The compact disc player contains two main subsystems: the audio data processing system and the servo/control system. The servo, control, and display system orchestrate the mechanical operation of the player and include such items as the spindle motor, auto-tracking, lens focus, and the user interface. The audio data processing section covers all other player processes. A block diagram of the compact disc player is shown in Figure 1.

Since the introduction of the compact disc player in 1982, the market has
seen three generations of players. First generation players were
characterized by multi-bit DAC's used with brickwall reconstruction
filters. Second generation players used the same multi-bit DAC's but took
advantage of digital oversampling filters placed upstream of the DAC along
with a *gentle* analog reconstruction filter. Finally, current
players make use of low-bit DAC's along with oversampling filters and the
gentle analog output filter. In the following sections, each of these DAC
types and filtering methods will be investigated.

The very first demonstration players made by Sony, Philips, and others used 14-bit converters, which at the time were a vast improvement over analog equipment, but nonetheless were poor quality by today's standards. By the time the first consumer players were released in 1982, 16-bit converters were the standard. By 1989, many manufacturers touted the use of 18 and 20-bit converters.

—At the digital hardware level, multi-bit converters may be designed in several ways. The most common of these include the ladder network converter, integrating converter, and dynamic element matching converter. The discussion of these implementations is beyond the scope of this text, so the ambitious reader is referred to the reference material.

The number of bits in a DAC is a poor method of determining its performance and accuracy. A better measure of performance is the accuracy of the actual bits themselves. Under ideal circumstances, a 16-bit converter would exactly convert all 16-bits of the sample data word in a linear fashion. However, this is seldom possible. In practice a 16-bit DAC is less than sufficient for accurate conversion.

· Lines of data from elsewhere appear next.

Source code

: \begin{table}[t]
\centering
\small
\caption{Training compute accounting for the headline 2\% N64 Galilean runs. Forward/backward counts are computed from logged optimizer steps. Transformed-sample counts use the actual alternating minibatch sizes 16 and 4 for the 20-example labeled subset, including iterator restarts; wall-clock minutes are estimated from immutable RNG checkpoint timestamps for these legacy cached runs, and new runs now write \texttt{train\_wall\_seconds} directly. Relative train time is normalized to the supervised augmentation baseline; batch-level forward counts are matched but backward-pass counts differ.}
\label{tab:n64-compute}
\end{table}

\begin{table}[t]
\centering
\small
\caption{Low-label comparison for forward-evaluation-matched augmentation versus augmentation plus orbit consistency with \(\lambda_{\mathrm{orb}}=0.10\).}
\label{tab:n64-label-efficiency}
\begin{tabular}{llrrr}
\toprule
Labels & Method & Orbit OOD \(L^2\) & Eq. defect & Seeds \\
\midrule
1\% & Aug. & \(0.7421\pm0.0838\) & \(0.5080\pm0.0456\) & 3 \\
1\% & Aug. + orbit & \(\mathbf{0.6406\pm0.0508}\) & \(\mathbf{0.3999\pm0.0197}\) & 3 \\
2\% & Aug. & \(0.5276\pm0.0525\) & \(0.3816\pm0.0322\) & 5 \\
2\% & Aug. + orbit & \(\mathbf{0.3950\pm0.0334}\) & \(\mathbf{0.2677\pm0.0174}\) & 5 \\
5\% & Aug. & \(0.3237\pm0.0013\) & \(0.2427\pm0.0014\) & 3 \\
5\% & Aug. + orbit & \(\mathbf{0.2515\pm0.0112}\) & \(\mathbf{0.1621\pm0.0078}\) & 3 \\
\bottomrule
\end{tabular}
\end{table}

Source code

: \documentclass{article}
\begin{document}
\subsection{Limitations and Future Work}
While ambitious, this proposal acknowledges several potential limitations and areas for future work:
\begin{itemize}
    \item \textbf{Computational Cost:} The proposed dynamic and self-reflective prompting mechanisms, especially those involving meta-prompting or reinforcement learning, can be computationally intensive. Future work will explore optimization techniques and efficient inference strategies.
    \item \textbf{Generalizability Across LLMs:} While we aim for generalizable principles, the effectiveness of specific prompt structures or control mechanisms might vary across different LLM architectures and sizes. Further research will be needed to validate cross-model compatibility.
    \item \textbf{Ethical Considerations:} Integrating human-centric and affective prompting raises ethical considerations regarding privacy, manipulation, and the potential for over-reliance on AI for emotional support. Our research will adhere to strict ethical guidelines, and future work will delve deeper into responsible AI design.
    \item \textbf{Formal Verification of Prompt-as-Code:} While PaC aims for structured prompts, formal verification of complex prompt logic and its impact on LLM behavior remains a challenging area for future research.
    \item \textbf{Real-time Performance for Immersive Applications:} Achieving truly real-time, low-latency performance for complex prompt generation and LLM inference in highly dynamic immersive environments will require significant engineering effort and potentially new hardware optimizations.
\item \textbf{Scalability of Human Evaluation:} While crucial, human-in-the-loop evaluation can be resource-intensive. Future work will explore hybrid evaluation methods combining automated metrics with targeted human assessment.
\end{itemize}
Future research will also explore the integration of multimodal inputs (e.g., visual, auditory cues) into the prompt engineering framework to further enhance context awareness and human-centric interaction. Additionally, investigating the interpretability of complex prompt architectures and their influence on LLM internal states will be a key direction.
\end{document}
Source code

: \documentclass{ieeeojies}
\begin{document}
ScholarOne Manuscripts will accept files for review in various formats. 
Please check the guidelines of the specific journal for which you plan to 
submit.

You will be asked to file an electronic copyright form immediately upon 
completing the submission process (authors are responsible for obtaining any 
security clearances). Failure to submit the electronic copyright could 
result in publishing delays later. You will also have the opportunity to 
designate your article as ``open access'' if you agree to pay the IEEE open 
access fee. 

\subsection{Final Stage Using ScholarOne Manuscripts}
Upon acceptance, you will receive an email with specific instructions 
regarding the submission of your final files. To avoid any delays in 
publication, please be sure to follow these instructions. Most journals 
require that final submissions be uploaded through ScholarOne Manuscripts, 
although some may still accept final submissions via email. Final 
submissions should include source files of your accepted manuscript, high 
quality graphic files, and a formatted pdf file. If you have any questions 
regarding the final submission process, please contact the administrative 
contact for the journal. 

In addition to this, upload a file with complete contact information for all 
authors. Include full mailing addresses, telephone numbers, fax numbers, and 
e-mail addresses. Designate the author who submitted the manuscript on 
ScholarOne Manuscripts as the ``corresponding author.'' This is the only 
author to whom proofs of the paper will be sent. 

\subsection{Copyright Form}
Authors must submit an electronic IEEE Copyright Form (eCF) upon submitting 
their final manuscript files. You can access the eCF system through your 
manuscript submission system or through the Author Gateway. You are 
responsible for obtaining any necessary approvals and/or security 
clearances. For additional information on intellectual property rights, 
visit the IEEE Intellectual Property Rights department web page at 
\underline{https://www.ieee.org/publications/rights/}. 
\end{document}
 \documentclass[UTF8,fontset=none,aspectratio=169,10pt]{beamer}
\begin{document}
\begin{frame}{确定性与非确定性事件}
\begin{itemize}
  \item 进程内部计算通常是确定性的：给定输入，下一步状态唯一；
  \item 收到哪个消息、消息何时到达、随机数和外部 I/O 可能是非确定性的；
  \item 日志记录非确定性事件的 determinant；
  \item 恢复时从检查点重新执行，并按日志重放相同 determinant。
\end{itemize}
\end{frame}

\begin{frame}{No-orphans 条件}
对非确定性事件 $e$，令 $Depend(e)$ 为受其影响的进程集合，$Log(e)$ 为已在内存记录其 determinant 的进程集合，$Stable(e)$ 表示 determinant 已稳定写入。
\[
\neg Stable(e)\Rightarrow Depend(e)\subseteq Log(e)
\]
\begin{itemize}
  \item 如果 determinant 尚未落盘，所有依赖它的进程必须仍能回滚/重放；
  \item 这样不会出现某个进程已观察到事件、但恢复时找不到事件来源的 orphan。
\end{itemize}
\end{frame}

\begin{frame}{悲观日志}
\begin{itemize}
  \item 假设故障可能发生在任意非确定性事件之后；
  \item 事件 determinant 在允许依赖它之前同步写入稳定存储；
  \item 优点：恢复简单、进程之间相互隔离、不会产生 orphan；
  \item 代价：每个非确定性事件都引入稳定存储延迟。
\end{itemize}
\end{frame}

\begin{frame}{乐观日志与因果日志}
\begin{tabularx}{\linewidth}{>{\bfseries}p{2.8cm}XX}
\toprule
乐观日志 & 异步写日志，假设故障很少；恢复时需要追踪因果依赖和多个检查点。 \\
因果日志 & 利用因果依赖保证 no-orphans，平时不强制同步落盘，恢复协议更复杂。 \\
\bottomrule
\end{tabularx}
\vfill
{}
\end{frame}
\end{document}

The error in a 16-bit (or any multi-bit) converter relies on the accuracy
of the most significant bit (MSB) of the data word. Inaccuracy in this
bit can result in an error of half the signal's amplitude—a significant
error by any measure. This in mind, manufacturers reasoned that
converters with high bit rates could overcome this shortcoming along with
others through sheer numbers. In addition to ensuring the accuracy of the
MSB by having more than 16-bits, they can also improve quantization
performance by adding 2^{x-16} more quantization levels than a
16-bit converter. Now, any nonlinearity in the conversion process would
be a far smaller fraction of the overall signal and the more quantization
levels result in a greater S/E ratio by virtue of Eq. 1. The extra bits
used by these converters may be either thrown away, be left unused, or be
put to other intelligent uses that will be discussed later.
Unfortunately, it is a misconception that the use of an 18- or 20-bit DAC
gives true 18 or 20-bit audio performance.

Despite the fantastic performance benefits of these *n*^{th}
generation multi-bit converters, they are still plagued by many errors.
Linearity was already mentioned, but they are also plagued by gain error,
slew-rate distortion, and zero-crossing distortion. All of these error
and distortion types introduce severe harmonic distortion and group
delay; thereby perturbing signal stability, imaging, and staging.

Two methods of output reconstruction have been used with the multi-bit DAC's. The first of these employed the use of the "brickwall" filter. These filters had a very sharp cutoff characteristic and held the signal gain close to unity almost to cutoff. This was necessitated because the data was at a frequency such that aliasingand noise artifacts existed immediately above the audible band. The inherent problem with such a filter design was that they had tremendousphase nonlinearities at high frequencies, and high-frequency group delay—change in phase shift with respect to frequency. The second method of output reconstruction deals with an oversampling digital filter prior to the DAC and a gentle analog filter. By gentle, it is meant that a cutoff slope of 12 dB/octave and a -3 dB point of 30-40 kHz can be used. Its design then is noncritical and low-order—which guarantees excellent phase linearity. In fact, for most practical reconstruction filters, phase distortion can be held at ±0.5° over the entire audio band. The discussion of this is pertinent to both multi- and low-bit DAC's, so the topic will be covered after the next section.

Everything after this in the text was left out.